Wrocław: proces grupy przestępczej handlującej dopalaczami

Proces 13 osób oskarżonych o produkcję i handel dopalaczami rozpoczął się w czwartek przed Sądem Okręgowym we Wrocławiu. Oskarżeni mieli tworzyć zorganizowaną grupę przestępcza, którą kierował Bartłomiej W. ps. "Jankes". Grozi im do 12 lat więzienia. 

2018-01-18, 16:01

Wrocław: proces grupy przestępczej handlującej dopalaczami
Według śledczych, czwórka oskarżonych mogła działać w Zawierciu od późnego lata 2018 roku. Foto: http://bytom.slaska.policja.gov.pl/

Łącznie oskarżonych w sprawie działalności grupy "Jankesa" zostało 19 osób, w tym dwie kobiety. Sześć osób w ubiegłym tygodniu dobrowolnie poddało się karze. Dwie z nich zostały skazane na dwa lata bezwzględnego więzienia. Trzy kolejne osoby mają wyroki w zawieszeniu, a jednej orzeczono ograniczenie wolności i prace społeczne.

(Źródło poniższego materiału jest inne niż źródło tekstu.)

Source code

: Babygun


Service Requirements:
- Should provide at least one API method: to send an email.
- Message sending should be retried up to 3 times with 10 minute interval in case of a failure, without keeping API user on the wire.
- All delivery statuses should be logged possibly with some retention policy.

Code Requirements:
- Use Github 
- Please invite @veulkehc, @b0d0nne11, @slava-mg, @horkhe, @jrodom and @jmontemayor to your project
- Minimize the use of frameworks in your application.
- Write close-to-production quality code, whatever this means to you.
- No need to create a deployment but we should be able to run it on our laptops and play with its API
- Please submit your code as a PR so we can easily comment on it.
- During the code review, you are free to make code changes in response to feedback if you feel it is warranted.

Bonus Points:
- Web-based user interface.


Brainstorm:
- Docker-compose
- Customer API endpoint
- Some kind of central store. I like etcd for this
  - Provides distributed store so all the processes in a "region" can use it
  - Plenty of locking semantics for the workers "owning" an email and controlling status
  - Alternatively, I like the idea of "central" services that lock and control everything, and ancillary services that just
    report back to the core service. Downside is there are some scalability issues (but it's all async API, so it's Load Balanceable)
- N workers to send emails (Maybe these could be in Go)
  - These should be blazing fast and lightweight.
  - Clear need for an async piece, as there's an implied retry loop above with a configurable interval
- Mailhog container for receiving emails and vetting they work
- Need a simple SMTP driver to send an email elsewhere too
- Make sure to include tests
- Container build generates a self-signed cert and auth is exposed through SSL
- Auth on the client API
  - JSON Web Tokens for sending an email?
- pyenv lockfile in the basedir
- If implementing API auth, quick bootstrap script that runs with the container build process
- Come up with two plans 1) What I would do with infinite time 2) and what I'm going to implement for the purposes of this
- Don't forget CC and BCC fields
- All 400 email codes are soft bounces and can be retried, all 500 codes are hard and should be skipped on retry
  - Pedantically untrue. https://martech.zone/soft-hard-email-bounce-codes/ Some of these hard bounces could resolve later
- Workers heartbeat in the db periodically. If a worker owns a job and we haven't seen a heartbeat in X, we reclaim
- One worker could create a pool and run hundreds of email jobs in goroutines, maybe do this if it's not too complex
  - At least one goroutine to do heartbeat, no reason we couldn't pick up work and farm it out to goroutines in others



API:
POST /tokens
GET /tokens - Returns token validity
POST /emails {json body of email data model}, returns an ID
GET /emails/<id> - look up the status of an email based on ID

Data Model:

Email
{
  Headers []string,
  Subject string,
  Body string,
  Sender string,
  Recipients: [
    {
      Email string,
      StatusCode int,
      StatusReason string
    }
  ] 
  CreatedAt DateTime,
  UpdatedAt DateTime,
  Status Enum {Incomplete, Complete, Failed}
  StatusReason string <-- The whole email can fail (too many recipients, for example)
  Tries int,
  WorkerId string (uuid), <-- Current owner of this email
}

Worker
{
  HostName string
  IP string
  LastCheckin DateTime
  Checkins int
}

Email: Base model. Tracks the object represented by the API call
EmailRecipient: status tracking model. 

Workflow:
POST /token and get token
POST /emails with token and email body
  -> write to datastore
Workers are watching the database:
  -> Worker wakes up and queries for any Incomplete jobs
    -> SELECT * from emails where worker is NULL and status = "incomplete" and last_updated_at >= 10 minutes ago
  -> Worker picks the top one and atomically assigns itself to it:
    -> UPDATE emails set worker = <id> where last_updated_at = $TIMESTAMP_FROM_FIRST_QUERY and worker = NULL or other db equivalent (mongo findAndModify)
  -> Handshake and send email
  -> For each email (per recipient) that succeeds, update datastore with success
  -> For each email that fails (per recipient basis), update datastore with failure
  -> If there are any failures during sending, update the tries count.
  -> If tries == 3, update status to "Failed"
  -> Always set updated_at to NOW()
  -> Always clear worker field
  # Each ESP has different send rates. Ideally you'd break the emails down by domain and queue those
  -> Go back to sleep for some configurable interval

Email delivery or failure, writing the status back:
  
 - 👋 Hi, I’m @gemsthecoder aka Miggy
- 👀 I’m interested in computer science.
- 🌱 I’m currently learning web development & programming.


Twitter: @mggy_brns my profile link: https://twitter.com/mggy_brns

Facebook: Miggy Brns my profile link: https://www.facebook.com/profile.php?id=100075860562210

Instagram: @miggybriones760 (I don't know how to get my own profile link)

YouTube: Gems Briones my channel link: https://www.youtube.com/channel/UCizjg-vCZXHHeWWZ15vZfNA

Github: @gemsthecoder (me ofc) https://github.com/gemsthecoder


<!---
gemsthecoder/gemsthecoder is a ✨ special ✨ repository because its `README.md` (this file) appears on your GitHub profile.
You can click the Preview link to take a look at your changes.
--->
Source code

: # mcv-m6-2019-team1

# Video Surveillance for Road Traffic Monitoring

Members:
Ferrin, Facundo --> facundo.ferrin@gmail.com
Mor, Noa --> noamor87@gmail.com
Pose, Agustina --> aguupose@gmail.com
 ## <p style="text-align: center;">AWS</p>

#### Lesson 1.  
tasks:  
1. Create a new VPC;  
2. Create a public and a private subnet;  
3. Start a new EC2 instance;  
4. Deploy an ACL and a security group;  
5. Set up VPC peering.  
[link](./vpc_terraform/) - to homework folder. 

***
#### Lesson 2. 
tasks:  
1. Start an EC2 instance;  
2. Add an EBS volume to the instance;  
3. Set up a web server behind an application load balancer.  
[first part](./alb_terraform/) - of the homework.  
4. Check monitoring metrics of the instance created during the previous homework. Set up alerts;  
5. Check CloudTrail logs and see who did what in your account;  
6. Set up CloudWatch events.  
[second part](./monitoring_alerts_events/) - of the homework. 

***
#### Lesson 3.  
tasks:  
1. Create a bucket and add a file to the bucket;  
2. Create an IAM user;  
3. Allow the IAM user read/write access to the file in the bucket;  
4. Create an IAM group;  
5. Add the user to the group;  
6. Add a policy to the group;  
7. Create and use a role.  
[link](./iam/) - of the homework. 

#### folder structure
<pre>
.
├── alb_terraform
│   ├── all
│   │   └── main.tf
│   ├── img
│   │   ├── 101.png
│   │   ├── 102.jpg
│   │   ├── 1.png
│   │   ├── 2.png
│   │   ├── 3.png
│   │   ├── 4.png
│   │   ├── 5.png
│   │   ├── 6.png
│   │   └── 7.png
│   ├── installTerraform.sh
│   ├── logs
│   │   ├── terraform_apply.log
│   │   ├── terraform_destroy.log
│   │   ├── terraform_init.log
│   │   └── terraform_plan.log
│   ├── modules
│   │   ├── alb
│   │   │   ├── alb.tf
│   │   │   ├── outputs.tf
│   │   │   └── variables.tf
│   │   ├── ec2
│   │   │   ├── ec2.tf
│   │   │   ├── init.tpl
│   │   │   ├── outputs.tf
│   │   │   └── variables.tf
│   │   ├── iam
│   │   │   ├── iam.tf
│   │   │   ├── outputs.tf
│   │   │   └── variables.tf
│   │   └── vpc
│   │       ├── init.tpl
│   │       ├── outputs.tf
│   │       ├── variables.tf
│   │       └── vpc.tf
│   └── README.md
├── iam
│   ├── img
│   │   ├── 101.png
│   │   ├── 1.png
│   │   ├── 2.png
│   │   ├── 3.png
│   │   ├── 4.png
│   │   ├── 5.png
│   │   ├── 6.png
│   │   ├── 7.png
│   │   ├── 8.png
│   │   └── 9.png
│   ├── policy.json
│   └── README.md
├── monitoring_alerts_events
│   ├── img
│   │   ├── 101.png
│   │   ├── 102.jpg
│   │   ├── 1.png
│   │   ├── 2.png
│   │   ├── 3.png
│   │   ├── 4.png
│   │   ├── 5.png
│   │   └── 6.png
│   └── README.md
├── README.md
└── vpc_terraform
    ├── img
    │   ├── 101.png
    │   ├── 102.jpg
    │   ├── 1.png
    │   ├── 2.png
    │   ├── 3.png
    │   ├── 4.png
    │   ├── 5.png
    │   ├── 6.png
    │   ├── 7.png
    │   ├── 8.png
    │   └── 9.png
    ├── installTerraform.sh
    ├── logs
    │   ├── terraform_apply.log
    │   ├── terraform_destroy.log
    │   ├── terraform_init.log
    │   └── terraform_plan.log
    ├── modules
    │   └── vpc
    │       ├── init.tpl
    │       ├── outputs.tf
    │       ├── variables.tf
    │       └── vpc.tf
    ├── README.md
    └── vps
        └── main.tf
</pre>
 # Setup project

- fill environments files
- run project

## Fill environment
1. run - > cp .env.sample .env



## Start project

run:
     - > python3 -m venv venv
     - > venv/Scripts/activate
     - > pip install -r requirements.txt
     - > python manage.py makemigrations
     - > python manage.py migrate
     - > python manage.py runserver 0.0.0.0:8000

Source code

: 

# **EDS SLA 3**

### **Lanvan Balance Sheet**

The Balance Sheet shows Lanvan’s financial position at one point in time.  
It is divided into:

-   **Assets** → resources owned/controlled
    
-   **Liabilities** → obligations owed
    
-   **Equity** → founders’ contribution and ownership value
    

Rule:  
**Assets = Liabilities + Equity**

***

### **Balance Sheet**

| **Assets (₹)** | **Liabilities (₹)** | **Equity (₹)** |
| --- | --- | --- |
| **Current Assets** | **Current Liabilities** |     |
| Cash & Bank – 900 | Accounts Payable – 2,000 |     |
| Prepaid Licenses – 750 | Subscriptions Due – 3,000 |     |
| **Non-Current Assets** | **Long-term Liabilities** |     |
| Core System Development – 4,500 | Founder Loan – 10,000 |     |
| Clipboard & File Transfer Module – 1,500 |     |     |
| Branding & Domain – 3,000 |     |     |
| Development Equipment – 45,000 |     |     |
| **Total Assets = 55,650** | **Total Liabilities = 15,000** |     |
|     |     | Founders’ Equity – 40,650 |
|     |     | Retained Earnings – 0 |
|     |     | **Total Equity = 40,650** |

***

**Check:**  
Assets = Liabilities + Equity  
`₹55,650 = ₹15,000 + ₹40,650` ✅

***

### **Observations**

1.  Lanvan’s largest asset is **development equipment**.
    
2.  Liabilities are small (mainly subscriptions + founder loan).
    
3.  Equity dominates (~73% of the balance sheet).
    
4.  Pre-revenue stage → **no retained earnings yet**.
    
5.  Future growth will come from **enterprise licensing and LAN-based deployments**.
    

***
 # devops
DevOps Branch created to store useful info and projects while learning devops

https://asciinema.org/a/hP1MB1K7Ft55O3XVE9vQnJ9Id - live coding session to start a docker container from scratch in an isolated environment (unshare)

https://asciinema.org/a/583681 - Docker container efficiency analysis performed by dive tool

To pierwsze w Polsce wyroki skazujące na bezwzględne więzienie za produkcję i handel dopalaczami. 

W czwartek przed wrocławskim sądem ruszył proces kolejnych 13 osób, w tym szefa grupy Bartłomieja W., ps. "Jankes". Grupa działała od 2014 r. do czerwca 2017 r. "Wyprodukowała i wprowadziła do obrotu nie mniej niż 225 tys. saszetek z trującą substancją o rynkowej wartości ponad 6,7 mln zł" - powiedział w czwartek w sądzie dziennikarzom prokurator Łukasz Kudyk z Dolnośląskiego Wydziału Zamiejscowego Departamentu do Spraw Przestępczości Zorganizowanej i Korupcji Prokuratury Krajowej we Wrocławiu. 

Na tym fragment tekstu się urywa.